다만 이것을 여러 서버를 경유해서 가져올 것인가 아니면 직접 요청할 것인가는 특별한 기준이 있는 것은 아닙니다

이미 토큰을 발급받았고 토큰에 대한 검증이 리소스 서버에서 이루어질 수 있는 환경이라면 어떤 방식이든 상관없습니다.

여러 서버를 경우해서 가져오는 부분은 서버 마다 토큰을 릴레이해서 통신해야 할 것이고(마이크로 서비스처럼) 바로 해당 서버에 토큰을 전달해서 원하는 데이터를 가져와도 됩니다.

마치 아이디/패스워드를 자바스크립트에서 추출한다음 JSON 으로 Rest 형식으로 전달해서 인증을 받고 원하는 데이터를 가져오는 것과 크게 틀리지 않습니다. 다만 보안이슈 때문에 SSL 과 같은 기능이 탑재되어야 하겠죠

안녕하세요, 인프런 AI 인턴입니다.

OAuth2는 널리 사용되는 인증 프레임워크로서, Spring Boot에서도 지원됩니다. 실무에서 프론트엔드에서 직접 리소스 서버로 요청하는 경우는 있습니다. 이는 사용 사례와 보안 요건에 따라 다릅니다.

일반적으로, 클라이언트 서버(즉, 백엔드)를 통해 인증과 토큰 교환 과정을 처리하고, 최종적으로 토큰을 사용해서 리소스 서버에 접근을 선호할 수 있습니다. 이렇게 하면, 토큰 관리와 관련된 보안 이슈를 프론트엔드에서 분리할 수 있어 좀 더 안전하게 접근할 수 있습니다.

반면에, 특정 상황에서는 SPA(Single Page Application)와 같은 프론트엔드 애플리케이션에서 직접 리소스 서버에 접근해야 할 필요가 있을 수 있습니다. 이 경우 OAuth2의 Implicit Flow 또는 PKCE(Proof Key for Code Exchange)를 사용한 Authorization Code Flow 같은 보다 프론트엔드 친화적인 OAuth2 플로우를 선택할 수 있습니다.

시큐리티 관련하여 추가적인 정보가 필요하다면 Spring Security project page 또는 Spring Security Reference Guide를 참고하실 수 있습니다.

선택은 해당 애플리케이션의 보안 요구사항, 속도 및 사용성 요구사항, 그리고 개발 및 유지 보수의 용이성 등 여러 요인을 고려하여 결정해야 합니다. 보안이 중요한 부분이기 때문에, 리소스 서버에 직접 접근할 때는 알맞은 보안 메커니즘이 적용되었는지 항상 확인해야 합니다.

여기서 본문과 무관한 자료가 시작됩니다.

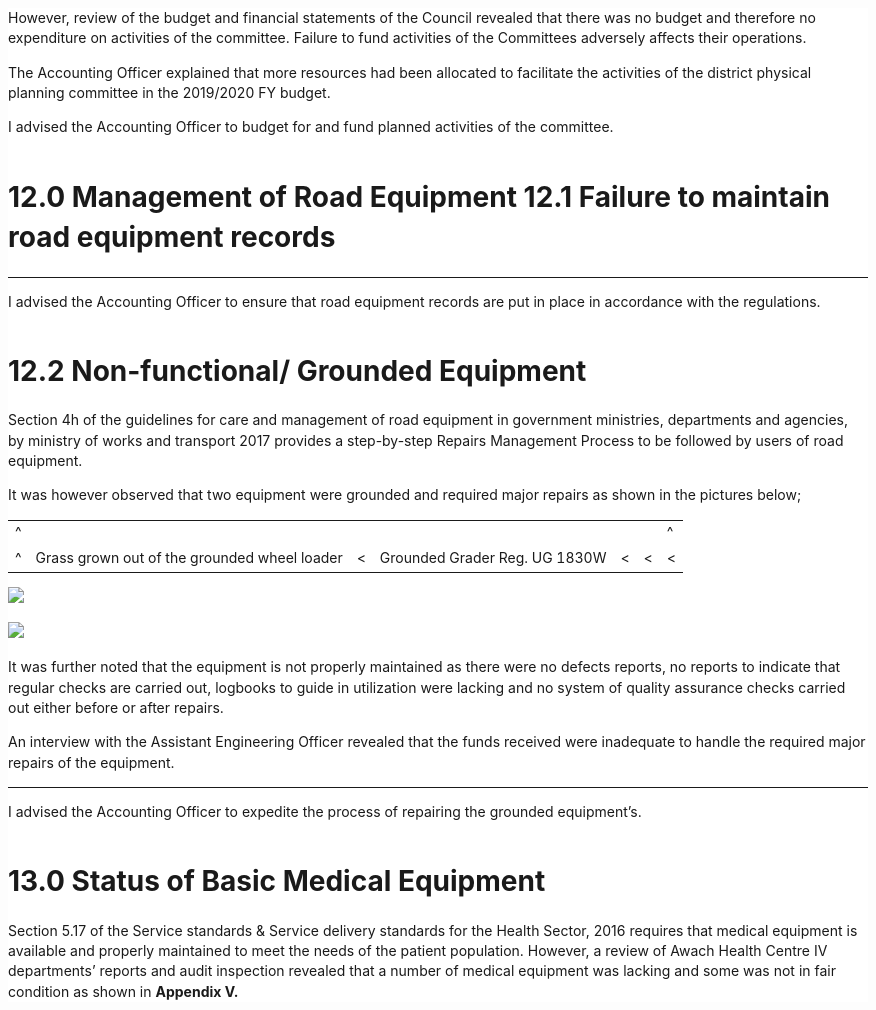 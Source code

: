 However, review of the budget and financial statements of the Council revealed that there was no budget and therefore no expenditure on activities of the committee. Failure to fund activities of the Committees adversely affects their operations.

The Accounting Officer explained that more resources had been allocated to facilitate the activities of the district physical planning committee in the 2019/2020 FY budget.

I advised the Accounting Officer to budget for and fund planned activities of the committee.

# 12.0 Management of Road Equipment 12.1 Failure to maintain road equipment records

---

I advised the Accounting Officer to ensure that road equipment records are put in place in accordance with the regulations.

# 12.2 Non-functional/ Grounded Equipment

Section 4h of the guidelines for care and management of road equipment in government ministries, departments and agencies, by ministry of works and transport 2017 provides a step-by-step Repairs Management Process to be followed by users of road equipment.

It was however observed that two equipment were grounded and required major repairs as shown in the pictures below;

||||||||  
|---|---|---|---|---|---|---|  
|^||||||^|  
|^| Grass grown out of the grounded wheel loader |<| Grounded Grader Reg. UG 1830W |<|<|<|  


![](assets_AuditReports%5CGulu%20District%5CGulu%20DLG%20Report%20of%20Auditor%20General%202018/img-0136.jpg)

![](assets_AuditReports%5CGulu%20District%5CGulu%20DLG%20Report%20of%20Auditor%20General%202018/img-0137.jpg)

It was further noted that the equipment is not properly maintained as there were no defects reports, no reports to indicate that regular checks are carried out, logbooks to guide in utilization were lacking and no system of quality assurance checks carried out either before or after repairs.

An interview with the Assistant Engineering Officer revealed that the funds received were inadequate to handle the required major repairs of the equipment.

---

I advised the Accounting Officer to expedite the process of repairing the grounded equipment’s.

# 13.0 Status of Basic Medical Equipment

Section 5.17 of the Service standards & Service delivery standards for the Health Sector, 2016 requires that medical equipment is available and properly maintained to meet the needs of the patient population. However, a review of Awach Health Centre IV departments’ reports and audit inspection revealed that a number of medical equipment was lacking and some was not in fair condition as shown in **Appendix V.**
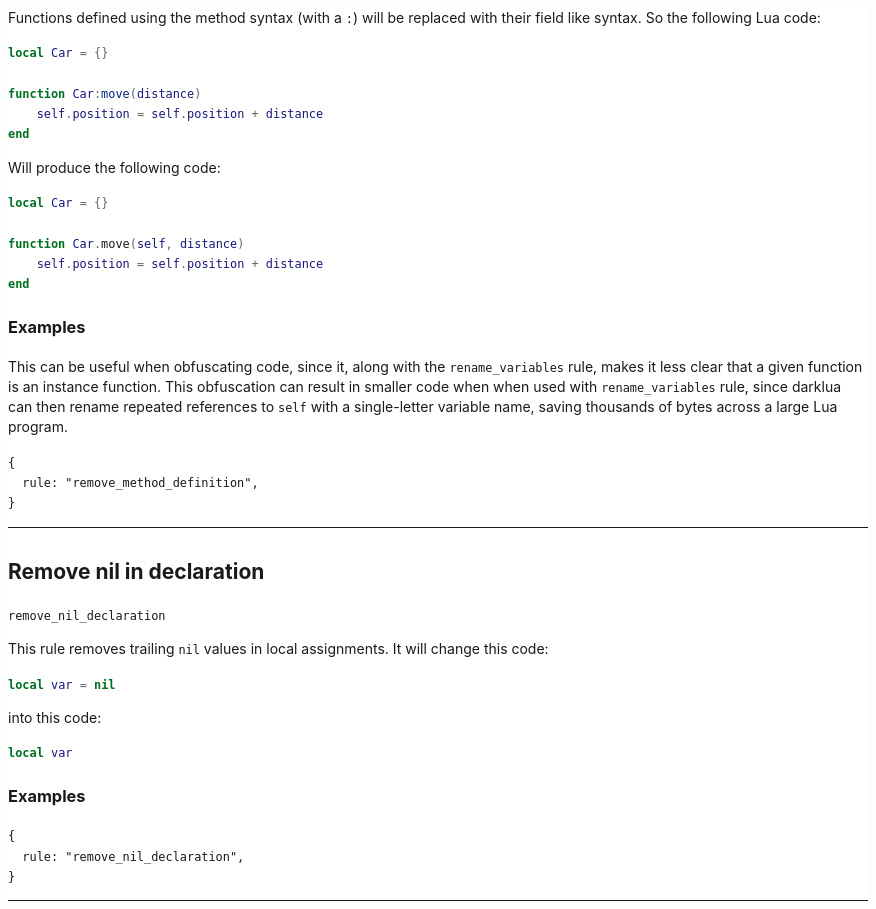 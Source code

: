 Functions defined using the method syntax (with a `:`) will be replaced with their field like syntax. So the following Lua code:

```lua
local Car = {}

function Car:move(distance)
    self.position = self.position + distance
end
```

Will produce the following code:

```lua
local Car = {}

function Car.move(self, distance)
    self.position = self.position + distance
end
```

### Examples

This can be useful when obfuscating code, since it, along with the `rename_variables` rule, makes it less clear that a given function is an instance function. This obfuscation can result in smaller code when when used with `rename_variables` rule, since darklua can then rename repeated references to `self` with a single-letter variable name, saving thousands of bytes across a large Lua program.

```json5
{
  rule: "remove_method_definition",
}
```

---

## Remove nil in declaration

`remove_nil_declaration`

This rule removes trailing `nil` values in local assignments. It will change this code:

```lua
local var = nil
```

into this code:

```lua
local var
```

### Examples

```json5
{
  rule: "remove_nil_declaration",
}
```

--- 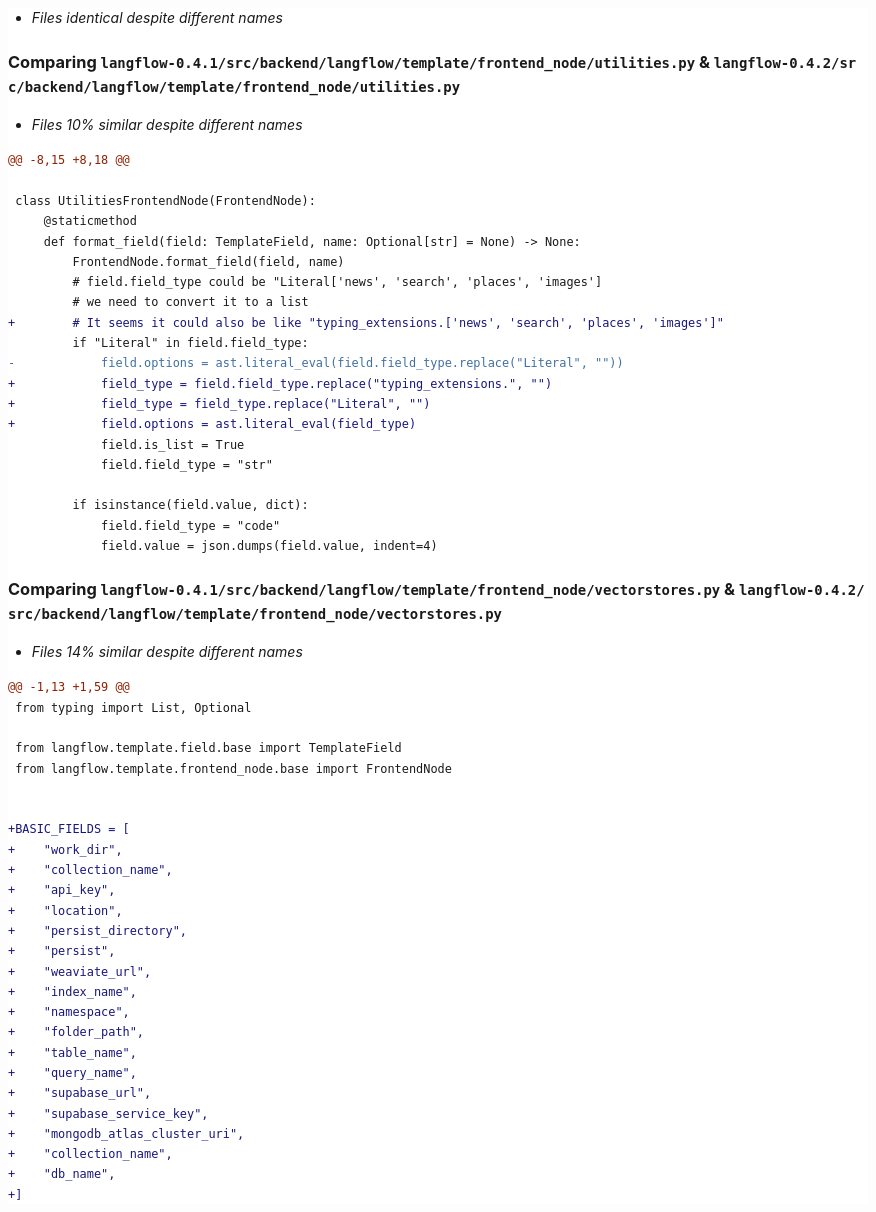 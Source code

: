  * *Files identical despite different names*

### Comparing `langflow-0.4.1/src/backend/langflow/template/frontend_node/utilities.py` & `langflow-0.4.2/src/backend/langflow/template/frontend_node/utilities.py`

 * *Files 10% similar despite different names*

```diff
@@ -8,15 +8,18 @@
 
 class UtilitiesFrontendNode(FrontendNode):
     @staticmethod
     def format_field(field: TemplateField, name: Optional[str] = None) -> None:
         FrontendNode.format_field(field, name)
         # field.field_type could be "Literal['news', 'search', 'places', 'images']
         # we need to convert it to a list
+        # It seems it could also be like "typing_extensions.['news', 'search', 'places', 'images']"
         if "Literal" in field.field_type:
-            field.options = ast.literal_eval(field.field_type.replace("Literal", ""))
+            field_type = field.field_type.replace("typing_extensions.", "")
+            field_type = field_type.replace("Literal", "")
+            field.options = ast.literal_eval(field_type)
             field.is_list = True
             field.field_type = "str"
 
         if isinstance(field.value, dict):
             field.field_type = "code"
             field.value = json.dumps(field.value, indent=4)
```

### Comparing `langflow-0.4.1/src/backend/langflow/template/frontend_node/vectorstores.py` & `langflow-0.4.2/src/backend/langflow/template/frontend_node/vectorstores.py`

 * *Files 14% similar despite different names*

```diff
@@ -1,13 +1,59 @@
 from typing import List, Optional
 
 from langflow.template.field.base import TemplateField
 from langflow.template.frontend_node.base import FrontendNode
 
 
+BASIC_FIELDS = [
+    "work_dir",
+    "collection_name",
+    "api_key",
+    "location",
+    "persist_directory",
+    "persist",
+    "weaviate_url",
+    "index_name",
+    "namespace",
+    "folder_path",
+    "table_name",
+    "query_name",
+    "supabase_url",
+    "supabase_service_key",
+    "mongodb_atlas_cluster_uri",
+    "collection_name",
+    "db_name",
+]
```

예를 들어, 프론트엔드에서 직접 리소스 서버에 요청할 때는, CORS(Cross-Origin Resource Sharing) 정책을 비롯하여, 토큰 보안, CSRF(Cross-Site Request Forgery) 보호 등의 보안 고려가 필요합니다.

실무에서 어떻게 구현하는지에 대한 정답은 없으며, 각각의 접근 방식이 가진 장단점과 보안 사항을 충분히 이해하고, 프로젝트에 적합한 방식을 선택하는 것이 중요합니다.